### Your objective
Extract all lines in the data that contain the word "padding".

### Input records
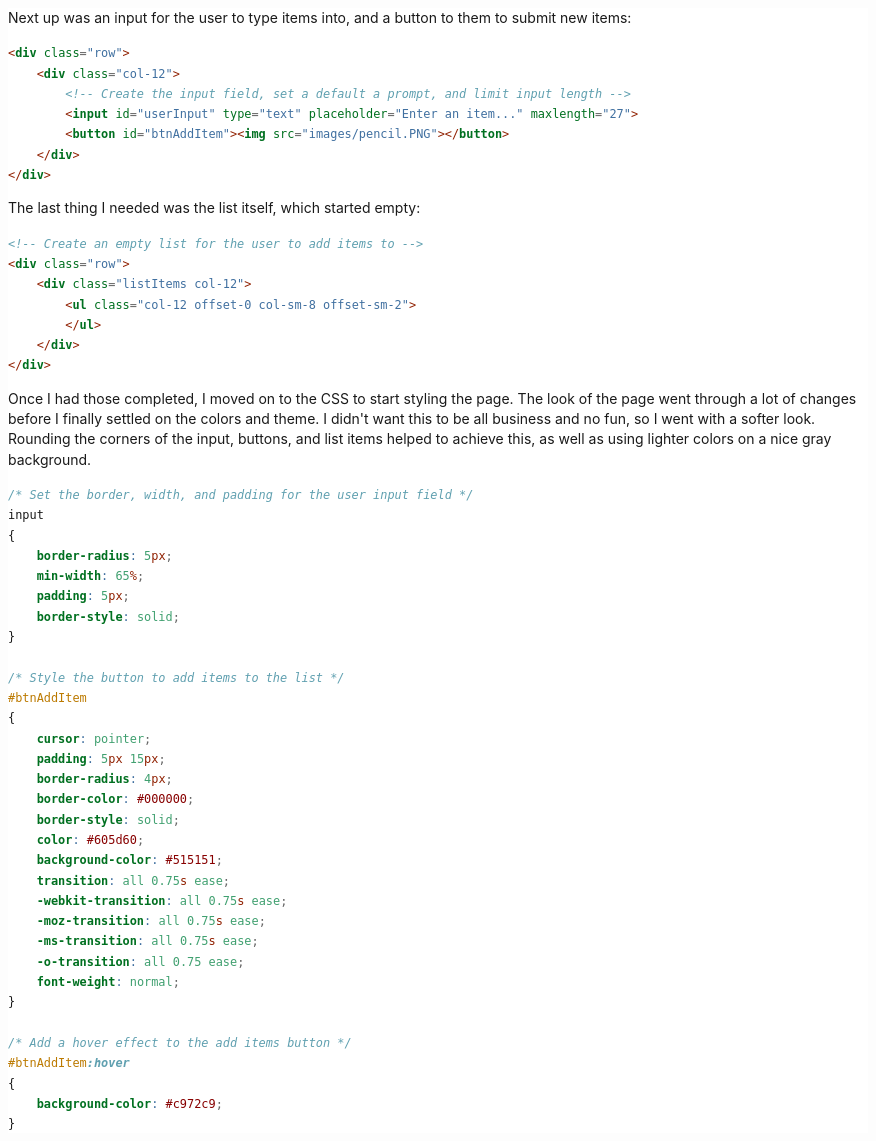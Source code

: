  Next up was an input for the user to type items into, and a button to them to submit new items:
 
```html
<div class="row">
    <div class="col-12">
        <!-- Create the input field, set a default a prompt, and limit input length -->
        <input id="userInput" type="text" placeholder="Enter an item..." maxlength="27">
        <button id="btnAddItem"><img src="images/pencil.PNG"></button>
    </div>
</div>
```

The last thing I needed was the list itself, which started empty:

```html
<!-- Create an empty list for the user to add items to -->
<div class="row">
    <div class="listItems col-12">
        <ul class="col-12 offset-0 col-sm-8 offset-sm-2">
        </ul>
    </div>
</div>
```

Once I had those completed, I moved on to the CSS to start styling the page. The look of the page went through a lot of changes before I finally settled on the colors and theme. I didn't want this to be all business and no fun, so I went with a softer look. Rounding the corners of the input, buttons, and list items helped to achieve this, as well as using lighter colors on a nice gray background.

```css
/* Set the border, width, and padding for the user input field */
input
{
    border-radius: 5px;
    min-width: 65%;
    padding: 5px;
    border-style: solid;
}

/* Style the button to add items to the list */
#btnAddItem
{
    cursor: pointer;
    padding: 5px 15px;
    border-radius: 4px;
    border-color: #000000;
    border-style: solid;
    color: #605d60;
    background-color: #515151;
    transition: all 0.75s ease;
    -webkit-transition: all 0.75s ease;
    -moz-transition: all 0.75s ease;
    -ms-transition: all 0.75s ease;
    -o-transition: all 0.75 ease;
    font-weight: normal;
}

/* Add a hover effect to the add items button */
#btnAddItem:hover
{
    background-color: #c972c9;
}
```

==

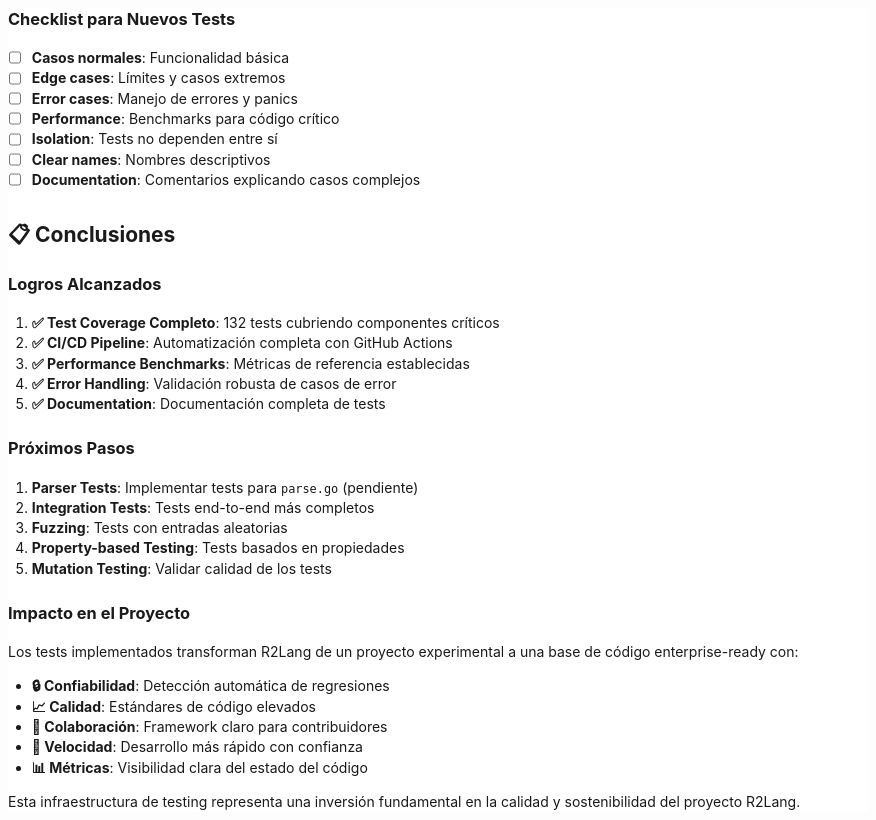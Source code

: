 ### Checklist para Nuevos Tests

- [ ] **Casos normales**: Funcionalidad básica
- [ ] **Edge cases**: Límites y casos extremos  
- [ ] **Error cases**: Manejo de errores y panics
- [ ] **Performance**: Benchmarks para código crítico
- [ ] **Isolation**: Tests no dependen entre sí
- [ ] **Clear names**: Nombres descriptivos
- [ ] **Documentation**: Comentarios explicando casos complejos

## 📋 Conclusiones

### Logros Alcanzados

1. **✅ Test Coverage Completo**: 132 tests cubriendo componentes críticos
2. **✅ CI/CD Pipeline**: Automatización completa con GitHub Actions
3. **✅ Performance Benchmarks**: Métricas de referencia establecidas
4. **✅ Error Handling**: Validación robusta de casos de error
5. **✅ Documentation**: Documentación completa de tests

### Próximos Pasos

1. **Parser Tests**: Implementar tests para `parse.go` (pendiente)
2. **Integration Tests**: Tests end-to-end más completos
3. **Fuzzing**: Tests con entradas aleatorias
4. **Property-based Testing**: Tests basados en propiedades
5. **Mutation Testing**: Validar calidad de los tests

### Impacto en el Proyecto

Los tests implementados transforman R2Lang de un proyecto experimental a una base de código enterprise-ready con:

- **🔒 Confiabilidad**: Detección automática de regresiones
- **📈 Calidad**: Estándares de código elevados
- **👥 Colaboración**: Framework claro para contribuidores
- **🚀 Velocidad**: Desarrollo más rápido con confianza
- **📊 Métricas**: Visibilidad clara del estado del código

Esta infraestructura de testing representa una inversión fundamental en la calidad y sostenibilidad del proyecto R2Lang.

### Your response
/* Set the border, width, and padding for the user input field */
    padding: 5px;
    padding: 5px 15px;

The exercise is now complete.